Dr. Marc McKee (McGill)

DATE & TIME
Friday, October 14, 2016
2:30 p.m. – 3:30 p.m.
SPEAKER(S)

Dr. Marc McKee

COST

This event is free

Website

CONTACT

Rafik Naccache

WHERE

Richard J. Renaud Science Complex
7141 Sherbrooke W.
Room SP.S110

WHEEL CHAIR ACCESSIBLE

Yes

Reconciliation of the evolving interplay between organic moieties and inorganic crystals lies at the heart of modern biomineralization inquiry.  Recent biomineralization research in vertebrates has identified, characterized and described functions for key noncollagenous extracellular matrix proteins regulating crystal growth in the skeleton and dentition by binding to mineral.  Gene mutations affecting mineral-regulating proteins typically lead to bone and tooth nanocrystallites defective in number, size, shape and/or orientation, and can even potentially lead to changes in mineral type, such that these otherwise hard tissues become diseased, soft and/or brittle.  Several bone and tooth diseases will be discussed in terms of altered molecular determinants of mineralization. Some of these same proteins expressed in soft tissues undergoing pathologic calcification (like blood vessels) also inhibit ectopic crystal growth.  In calcium carbonate biomineralizing systems like inner ear otoconia and avian eggshells, similar proteins likewise regulate mineralization.  In addition to peptides and proteins, we also show that calcium carbonate (vaterite) chirality effects can be induced by chiral acidic amino acids.  This work was funded by CIHR and NSERC.
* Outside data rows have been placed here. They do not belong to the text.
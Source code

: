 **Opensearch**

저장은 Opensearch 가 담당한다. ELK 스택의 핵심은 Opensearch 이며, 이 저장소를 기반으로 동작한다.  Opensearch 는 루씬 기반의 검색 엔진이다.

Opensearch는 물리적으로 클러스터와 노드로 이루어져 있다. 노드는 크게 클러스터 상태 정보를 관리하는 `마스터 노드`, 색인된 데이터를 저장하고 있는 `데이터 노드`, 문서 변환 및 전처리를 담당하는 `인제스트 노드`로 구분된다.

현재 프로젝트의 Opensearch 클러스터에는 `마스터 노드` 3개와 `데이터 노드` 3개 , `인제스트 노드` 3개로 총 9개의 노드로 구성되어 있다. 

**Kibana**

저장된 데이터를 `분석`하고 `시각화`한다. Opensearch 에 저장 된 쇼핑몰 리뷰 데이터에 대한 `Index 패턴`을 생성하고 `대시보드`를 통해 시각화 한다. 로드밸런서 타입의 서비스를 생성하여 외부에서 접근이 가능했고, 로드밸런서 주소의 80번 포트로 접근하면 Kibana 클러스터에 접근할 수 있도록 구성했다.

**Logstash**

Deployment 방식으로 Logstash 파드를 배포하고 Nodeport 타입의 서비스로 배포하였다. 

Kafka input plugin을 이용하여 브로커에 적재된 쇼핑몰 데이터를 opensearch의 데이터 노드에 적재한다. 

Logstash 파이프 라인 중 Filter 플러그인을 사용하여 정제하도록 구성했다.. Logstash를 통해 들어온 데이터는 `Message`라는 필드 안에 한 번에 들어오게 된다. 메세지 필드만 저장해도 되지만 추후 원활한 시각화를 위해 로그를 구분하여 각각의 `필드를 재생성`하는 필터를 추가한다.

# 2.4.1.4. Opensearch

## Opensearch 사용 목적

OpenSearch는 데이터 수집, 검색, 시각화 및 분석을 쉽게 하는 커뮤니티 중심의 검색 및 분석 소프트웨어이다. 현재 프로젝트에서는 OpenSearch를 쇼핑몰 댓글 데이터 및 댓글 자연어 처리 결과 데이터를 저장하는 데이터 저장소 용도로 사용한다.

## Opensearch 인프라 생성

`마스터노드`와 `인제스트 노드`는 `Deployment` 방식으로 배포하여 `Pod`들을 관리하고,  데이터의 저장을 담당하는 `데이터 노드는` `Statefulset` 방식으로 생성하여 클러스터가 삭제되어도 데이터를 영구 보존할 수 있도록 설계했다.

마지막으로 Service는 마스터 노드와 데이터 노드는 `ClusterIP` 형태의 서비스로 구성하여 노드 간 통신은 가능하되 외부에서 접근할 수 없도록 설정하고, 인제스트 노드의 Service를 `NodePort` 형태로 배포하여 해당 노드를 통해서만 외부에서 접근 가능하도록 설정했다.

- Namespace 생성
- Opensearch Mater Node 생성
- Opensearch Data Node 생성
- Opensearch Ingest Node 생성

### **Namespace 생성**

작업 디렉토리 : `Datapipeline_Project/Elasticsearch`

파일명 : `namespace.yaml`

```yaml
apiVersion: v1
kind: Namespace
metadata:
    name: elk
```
Dr. McKee is Full Professor (James McGill Professor), past FRSQ Chercheur-National, and previously Associate Dean of Graduate Studies and Research (just completed after 17 years) in the Faculty of Dentistry at McGill University, Montreal, Quebec, Canada.  He also has a joint appointment in the Department of Anatomy and Cell Biology in the Faculty of Medicine.  Dr. McKee obtained his Ph.D. in Anatomy and Cell Biology at McGill University, and completed a post-doctoral fellowship at Harvard University (and The Children’s Hospital) in the Department of Orthopedic Surgery in Boston.  Following almost a year at the Forsyth Institute in Boston, Dr. McKee spent 8 years at University of Montreal before moving to McGill in 1998.
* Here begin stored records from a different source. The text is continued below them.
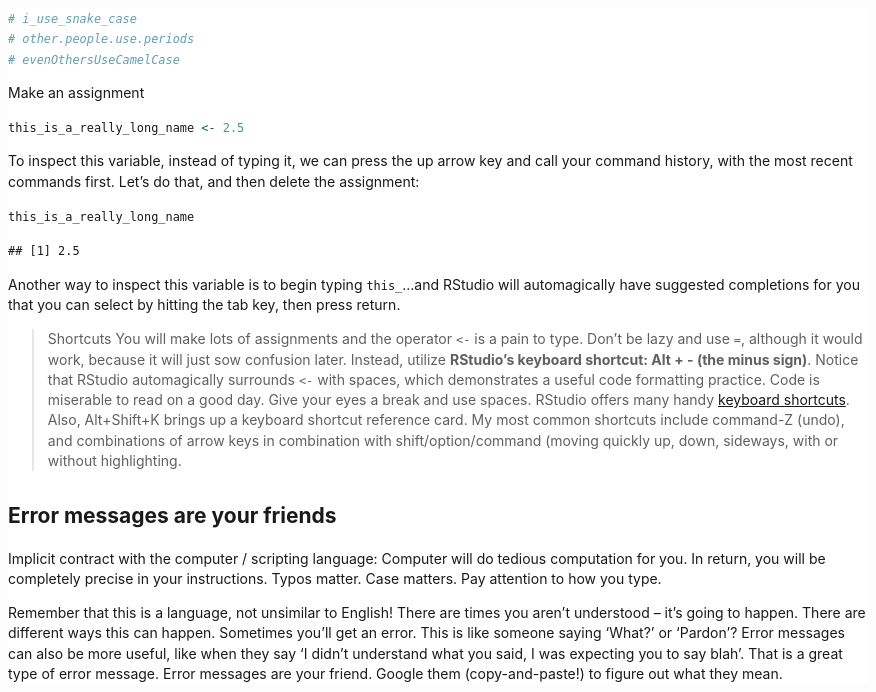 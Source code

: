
 ``` r
# i_use_snake_case
# other.people.use.periods
# evenOthersUseCamelCase
```

Make an assignment

``` r
this_is_a_really_long_name <- 2.5
```

To inspect this variable, instead of typing it, we can press the up
arrow key and call your command history, with the most recent commands
first. Let’s do that, and then delete the assignment:

``` r
this_is_a_really_long_name
```

    ## [1] 2.5

Another way to inspect this variable is to begin typing `this_`…and
RStudio will automagically have suggested completions for you that you
can select by hitting the tab key, then press return.

> Shortcuts You will make lots of assignments and the operator `<-` is a
> pain to type. Don’t be lazy and use `=`, although it would work,
> because it will just sow confusion later. Instead, utilize **RStudio’s
> keyboard shortcut: Alt + - (the minus sign)**. Notice that RStudio
> automagically surrounds `<-` with spaces, which demonstrates a useful
> code formatting practice. Code is miserable to read on a good day.
> Give your eyes a break and use spaces. RStudio offers many handy
> [keyboard
> shortcuts](https://support.rstudio.com/hc/en-us/articles/200711853-Keyboard-Shortcuts).
> Also, Alt+Shift+K brings up a keyboard shortcut reference card. My
> most common shortcuts include command-Z (undo), and combinations of
> arrow keys in combination with shift/option/command (moving quickly
> up, down, sideways, with or without highlighting.

## Error messages are your friends

Implicit contract with the computer / scripting language: Computer will
do tedious computation for you. In return, you will be completely
precise in your instructions. Typos matter. Case matters. Pay attention
to how you type.

Remember that this is a language, not unsimilar to English\! There are
times you aren’t understood – it’s going to happen. There are different
ways this can happen. Sometimes you’ll get an error. This is like
someone saying ‘What?’ or ‘Pardon’? Error messages can also be more
useful, like when they say ‘I didn’t understand what you said, I was
expecting you to say blah’. That is a great type of error message. Error
messages are your friend. Google them (copy-and-paste\!) to figure out
what they
mean.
Dr. McKee’s research program focuses on the mechanisms regulating biomineralization in bones, teeth and other biomineralizing systems, and more specifically, on the role of proteins in controlling the growth of calcium-phosphate and calcium-carbonate crystals in extracellular matrices.  He also studies pathologic calcification in tissues that do not normally mineralize.  His research is relevant to bone and tooth diseases affecting mineralization (the osteomalacias), and to debilitating calcification pathologies seen in, for example, cardiovascular disease (notably atherosclerosis, Monckeberg’s sclerosis and end-stage renal disease), urolithiasis (kidney stones) and arthritis. Among other journals, his work has been published in Nature, Nature Genetics, Cell, J. Experimental Medicine, J. Cell Biology, Genes & Development, Development, Circulation, Circulation Research, Advanced Materials, Biomaterials, J. Bone and Mineral Research and J. Dental Research.